Dr. Emanuel speculates that a 2003 law regulating physician reimbursement for drug costs is the key obstacle a new generic drugmaker responding to a shortage by launching their own competing drug. But what’s missing is any explanation of how this a US drug pricing law, which affects primarily US seniors covered Medicare Part-B, has such a broad, market-wide, or even global effect upon the global manufacturing and supply of these essential cancer drugs. Don’t patients covered by health systems in Europe, Japan, and other countries, need, and pay for these drugs too?
We should also not overlook the benefits of the 2003 law that Dr. Emanuel cites. This law, the Medicare Prescription Drug, Improvement and Modernization Act of 2003, was passed to move Medicare Part-B reimbursement from the fictitious industry-created list price, called the “average wholesale price” to a realistic, evidence-based price benchmark based on average sales prices, plus 6%. Dr. Emanuel asserts that linking reimbursement to an average-plus-6% in effect limits the growth of a generic drug’s price to only 6% every 6 months, because that’s how frequently the average sales prices are currently calculated.
While there may be some merit to this critique, let’s not forget that Congress enacted this law in response to the multi-billion dollar AWP drug-pricing fraud by dozens of drug makers upon Medicare Part-B and private insurers. From the early 1990s until at least 2001, drug makers promoted hundreds of their doctor-administered drugs by inflating the drug’s list price, called the ‘average wholesale price’ which was used by Medicare and private insurers to reimburse the doctor. Drug companies pitched to doctors that their practices would reap far higher profits using a drug with an inflated price. This was called ‘marketing the spread.’ For years, doctors bought the drugs at a much lower price, and then kept the profits, costing our health system billions.
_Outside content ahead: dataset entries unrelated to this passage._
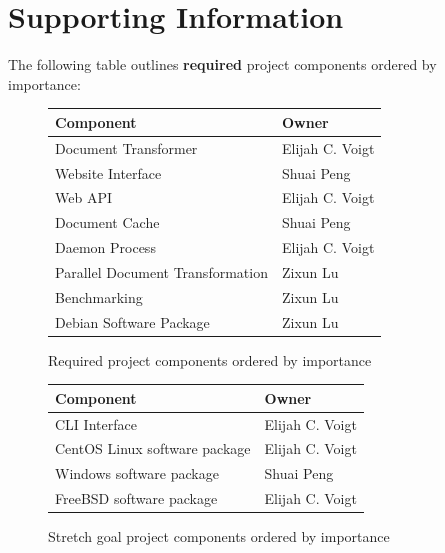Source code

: \section{Supporting Information}


The following table outlines \textbf{required} project components ordered by importance:

\begin{figure}
\begin{center}
    \begin{tabular}{ | l | l | }
    \hline
      Component & Owner \\ \hline
      Document Transformer & Elijah C. Voigt \\ \hline
      Website Interface & Shuai Peng \\ \hline
      Web API & Elijah C. Voigt \\ \hline
      Document Cache & Shuai Peng \\ \hline
      Daemon Process & Elijah C. Voigt \\ \hline
      Parallel Document Transformation & Zixun Lu \\ \hline
      Benchmarking & Zixun Lu \\ \hline
      Debian Software Package & Zixun Lu \\ \hline
    \end{tabular}
\end{center}
\caption{Required project components ordered by importance}
\end{figure}

\begin{figure}
\begin{center}
    \begin{tabular}{ | l | l | }
    \hline
      Component & Owner \\ \hline
      CLI Interface & Elijah C. Voigt \\ \hline
      CentOS Linux software package & Elijah C. Voigt \\ \hline
      Windows software package & Shuai Peng \\ \hline
      FreeBSD software package & Elijah C. Voigt  \\ \hline
    \end{tabular}
\end{center}
\caption{Stretch goal project components ordered by importance}
\end{figure}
At the same time, many cancer patients, struggling with their serious illness, were forced to pay higher and co-payments if they had insurance, and high out-of-pocket costs if they were uninsured. And patients’ medical care was subverted by the inappropriate financial incentives which amounted to hundreds of thousands of dollars a year for some doctors.
The 2001 PAL Average Wholesale Price lawsuit, following on federal government investigative reports, helped to highlight this problem, and led Congress to enact the Medicare Prescription Drug, Improvement and Modernization Act of 2003. This law changed Medicare Part-B reimbursement from the fictitious industry-created “average wholesale price” to a more evidence-based price benchmark based on average sales prices.
Over 28 drug makers agreed to settle the litigation by the private sector for $125 million. Other lawsuits with other defendants for the same type of AWP-related pricing fraud upon consumers and the private sector have also been settled. But even the combined $860 million in total settlements of AWP fraud cases cannot protect consumers from the costs of increased premiums, and reduced quality of care as this 2003 law continues to do.
While the system for Medicare’s reimbursement of generic cancer drugs may need some corrections, such as a more rapid monthly or quarterly reporting of price data to incentivize new generics to fill any supply gaps, we should not remove the 2003 law’s common-sense protection that prevents drugmakers from gaming the system of government reimbursement.
Along these lines, some state Medicaid programs have started to move to similar evidence-based “average sales price” systems for pharmacy reimbursement as well. Our health system should pay doctors and pharmacies prices that are closer to their actual costs, and not fictitious amounts cooked up by drugmakers for their own duplicitous ends.